What needs to be done: Leave out the pictures and repeat the entries below verbatim.

Raw data:
▼▼▼

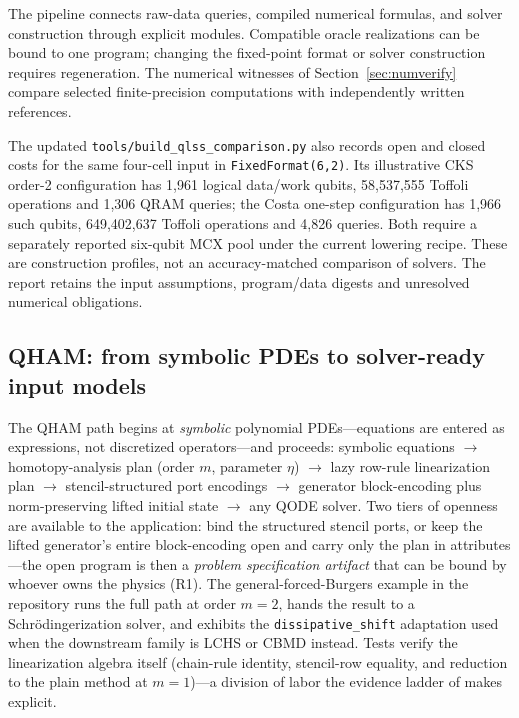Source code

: The pipeline connects raw-data queries, compiled numerical formulas, and
solver construction through explicit modules. Compatible oracle
realizations can be bound to one program; changing the fixed-point format
or solver construction requires regeneration. The numerical witnesses of
Section~\ref{sec:numverify} compare selected finite-precision computations
with independently written references.

The updated \texttt{tools/build\_qlss\_comparison.py} also records open
and closed costs for the same four-cell input in
\texttt{FixedFormat(6,2)}. Its illustrative CKS order-2 configuration
has 1,961 logical data/work qubits, 58,537,555 Toffoli operations and
1,306 QRAM queries; the Costa one-step configuration has 1,966 such
qubits, 649,402,637 Toffoli operations and 4,826 queries.
Both require a separately reported six-qubit MCX pool under the current
lowering recipe. These are construction profiles, not an accuracy-matched
comparison of solvers. The report retains the input assumptions,
program/data digests and unresolved numerical obligations.

\subsection{QHAM: from symbolic PDEs to solver-ready input models}
\label{sec:qham-case}

The QHAM path begins at \emph{symbolic} polynomial PDEs---equations are
entered as expressions, not discretized operators---and proceeds: symbolic
equations $\rightarrow$ homotopy-analysis plan (order $m$, parameter
$\eta$) $\rightarrow$ lazy row-rule linearization plan $\rightarrow$
stencil-structured port encodings $\rightarrow$ generator block-encoding
plus norm-preserving lifted initial state $\rightarrow$ any QODE solver.
Two tiers of openness are available to the application: bind the structured
stencil ports, or keep the lifted generator's entire block-encoding open and
carry only the plan in attributes---the open program is then a
\emph{problem specification artifact} that can be bound by whoever owns the
physics (R1).  The general-forced-Burgers example in the repository runs
the full path at order $m=2$, hands the result to a Schr\"odingerization
solver, and exhibits the \texttt{dissipative\_shift} adaptation used when
the downstream family is LCHS or CBMD instead.  Tests verify the
linearization algebra itself (chain-rule identity, stencil-row equality,
and reduction to the plain method at $m=1$)---a division of labor the
evidence ladder of  makes explicit.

▲▲▲

Written answer:
Source code

: The pipeline connects raw-data queries, compiled numerical formulas, and
solver construction through explicit modules. Compatible oracle
realizations can be bound to one program; changing the fixed-point format
or solver construction requires regeneration. The numerical witnesses of
Section~\ref{sec:numverify} compare selected finite-precision computations
with independently written references.

The updated \texttt{tools/build\_qlss\_comparison.py} also records open
and closed costs for the same four-cell input in
\texttt{FixedFormat(6,2)}. Its illustrative CKS order-2 configuration
has 1,961 logical data/work qubits, 58,537,555 Toffoli operations and
1,306 QRAM queries; the Costa one-step configuration has 1,966 such
qubits, 649,402,637 Toffoli operations and 4,826 queries.
Both require a separately reported six-qubit MCX pool under the current
lowering recipe. These are construction profiles, not an accuracy-matched
comparison of solvers. The report retains the input assumptions,
program/data digests and unresolved numerical obligations.

\subsection{QHAM: from symbolic PDEs to solver-ready input models}
\label{sec:qham-case}

The QHAM path begins at \emph{symbolic} polynomial PDEs---equations are
entered as expressions, not discretized operators---and proceeds: symbolic
equations $\rightarrow$ homotopy-analysis plan (order $m$, parameter
$\eta$) $\rightarrow$ lazy row-rule linearization plan $\rightarrow$
stencil-structured port encodings $\rightarrow$ generator block-encoding
plus norm-preserving lifted initial state $\rightarrow$ any QODE solver.
Two tiers of openness are available to the application: bind the structured
stencil ports, or keep the lifted generator's entire block-encoding open and
carry only the plan in attributes---the open program is then a
\emph{problem specification artifact} that can be bound by whoever owns the
physics (R1).  The general-forced-Burgers example in the repository runs
the full path at order $m=2$, hands the result to a Schr\"odingerization
solver, and exhibits the \texttt{dissipative\_shift} adaptation used when
the downstream family is LCHS or CBMD instead.  Tests verify the
linearization algebra itself (chain-rule identity, stencil-row equality,
and reduction to the plain method at $m=1$)---a division of labor the
evidence ladder of  makes explicit.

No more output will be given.